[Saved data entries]
------------------------------------

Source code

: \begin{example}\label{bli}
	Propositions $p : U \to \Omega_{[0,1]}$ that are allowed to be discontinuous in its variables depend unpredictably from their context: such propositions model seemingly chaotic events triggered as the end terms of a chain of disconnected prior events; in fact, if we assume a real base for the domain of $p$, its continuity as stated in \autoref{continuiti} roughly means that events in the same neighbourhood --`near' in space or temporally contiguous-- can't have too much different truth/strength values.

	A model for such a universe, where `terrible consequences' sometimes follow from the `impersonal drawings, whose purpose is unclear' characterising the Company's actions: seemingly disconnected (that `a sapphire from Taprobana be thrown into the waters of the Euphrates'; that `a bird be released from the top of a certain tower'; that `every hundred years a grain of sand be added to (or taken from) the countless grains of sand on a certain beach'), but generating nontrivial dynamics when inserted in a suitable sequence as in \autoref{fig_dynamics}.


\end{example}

------------------------------------

[TO DO]: Find the lines above that include the string "example" and copy them.

[EXERCISE OUTPUT]:
: \begin{example}\label{bli}
\end{example}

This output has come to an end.